SLOW-COOKED SHOULDER OF LAMB WITH RED WINE
• 1 tbsp olive oil
• lean Scottish shoulder of lamb
• 300ml red wine
• 4 cloves of garlic, peeled and crushed
• 1 tbsp balsamic vinegar
• 2 red onions, quartered
• large sprig each of rosemary and thyme
• 400g can of chopped tomatoes
• 400g can of butterbeans
Oil a large roasting tin, add the meat and all the other ingredients except the butterbeans. Cover with foil and cook in a preheated oven (170¼C/325¼F/gas 3) until the lamb is tender - about three hours. About 40 minutes before the end of the cooking time, add the butterbeans.
Serve with mashed potatoes and green beans.
BEEF FAJITAS WITH SALSA
• 750g skirt or rump of beef, sliced thinly then cut into bite-sized pieces
• juice of 3 limes
• 1 tbsp Worcestershire sauce
• 1 tsp ground cumin
• 1 tsp crushed red chillies
• 2 garlic cloves, peeled, crushed
• 2 heaped tbsp coriander stalks and leaves
• 3 tbsp sunflower oil
For the salsa
• 4-5 plum tomatoes, diced
• 1/2 red onion, peeled and chopped
• 1 ripe avocado, diced
• 1/2 green chilli, finely chopped
• 2 tbsp chopped coriander leaves
• salt and pepper
• 2-3 tbsp tequila
• juice of 1 lime
• warm flour tortillas
• soured cream
• shredded iceberg lettuce
• lime wedges
Place the beef in a bowl.

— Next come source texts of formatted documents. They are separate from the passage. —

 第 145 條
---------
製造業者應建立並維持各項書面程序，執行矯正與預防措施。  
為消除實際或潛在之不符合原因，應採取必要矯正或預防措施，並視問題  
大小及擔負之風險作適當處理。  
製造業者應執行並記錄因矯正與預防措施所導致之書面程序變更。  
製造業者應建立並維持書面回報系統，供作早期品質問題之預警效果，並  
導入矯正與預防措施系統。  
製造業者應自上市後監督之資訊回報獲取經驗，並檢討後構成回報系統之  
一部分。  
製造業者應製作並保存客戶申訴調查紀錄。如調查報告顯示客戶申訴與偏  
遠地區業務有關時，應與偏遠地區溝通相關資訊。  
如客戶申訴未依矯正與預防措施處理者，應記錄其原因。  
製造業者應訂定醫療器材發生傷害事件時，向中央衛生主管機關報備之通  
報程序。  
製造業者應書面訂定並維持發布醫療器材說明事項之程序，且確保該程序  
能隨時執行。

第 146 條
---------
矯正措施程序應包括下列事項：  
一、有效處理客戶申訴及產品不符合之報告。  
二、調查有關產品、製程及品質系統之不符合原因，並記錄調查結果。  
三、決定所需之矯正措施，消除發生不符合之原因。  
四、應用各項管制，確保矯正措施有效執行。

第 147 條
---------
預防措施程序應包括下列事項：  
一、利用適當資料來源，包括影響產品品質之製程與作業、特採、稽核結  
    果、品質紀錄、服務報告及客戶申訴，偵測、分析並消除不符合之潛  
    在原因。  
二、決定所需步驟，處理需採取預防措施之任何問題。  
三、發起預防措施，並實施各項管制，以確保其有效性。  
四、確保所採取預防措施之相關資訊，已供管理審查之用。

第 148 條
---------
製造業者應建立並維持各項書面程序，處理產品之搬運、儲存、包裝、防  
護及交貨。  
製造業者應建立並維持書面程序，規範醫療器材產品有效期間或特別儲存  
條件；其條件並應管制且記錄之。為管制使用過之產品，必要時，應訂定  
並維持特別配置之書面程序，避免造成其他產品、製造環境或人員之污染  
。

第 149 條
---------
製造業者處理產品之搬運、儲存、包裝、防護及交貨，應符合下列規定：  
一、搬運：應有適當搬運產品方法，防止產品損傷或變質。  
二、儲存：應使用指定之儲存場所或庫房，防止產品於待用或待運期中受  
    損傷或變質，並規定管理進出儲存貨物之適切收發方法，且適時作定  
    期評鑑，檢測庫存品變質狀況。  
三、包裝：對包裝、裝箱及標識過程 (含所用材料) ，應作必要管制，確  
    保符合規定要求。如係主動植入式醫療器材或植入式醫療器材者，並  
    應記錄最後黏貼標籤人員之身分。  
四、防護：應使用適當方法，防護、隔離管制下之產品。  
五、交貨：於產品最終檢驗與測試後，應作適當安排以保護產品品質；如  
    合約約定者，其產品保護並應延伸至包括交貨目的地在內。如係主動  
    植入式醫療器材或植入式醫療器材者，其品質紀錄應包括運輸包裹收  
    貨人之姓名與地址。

Mix the lime juice, Worcestershire sauce, cumin, chillies, garlic, chopped coriander and 1 tbsp of the oil, then tip over the beef. Marinate for a couple of hours.
Heat two frying pans (or cook in batches) - each with 1 tbsp oil - until very hot. Stir-fry the beef for about three minutes until just done.
Combine all the salsa ingredients in a bowl.
To serve, place the warm tortillas, salsa, beef, lettuce, soured cream and lime wedges in dishes on the table. Everyone can then pile fillings on to their tortillas and devour.
FUDGE BERRY BAKE
This scrumptious recipe is based on one from Arbroath's wonderful Sugar & Spice tearoom. Owner Jean Stewart uses her home-made fudge for the topping; I use the more widely available Orkney fudge.
• 200g butter, melted
• 3 tbsp golden syrup
• 500g digestives/Hobnobs, crumbled
• 100g dried cranberries
• 100g raisins
• 200g puff candy or Crunchie bars, coarsely crushed
• 300g fudge, chopped
Melt the butter and syrup then stir in the biscuits, cranberries and raisins and about two-thirds of the puff candy. Tip into a lightly buttered swiss roll tin, spreading out evenly. Melt the fudge (I microwave it gently for one or two minutes until just molten), then spoon it carefully over the mixture in the tin. Scatter over the remaining puff candy and press down gently with your palms. Leave until cool before cutting into bars.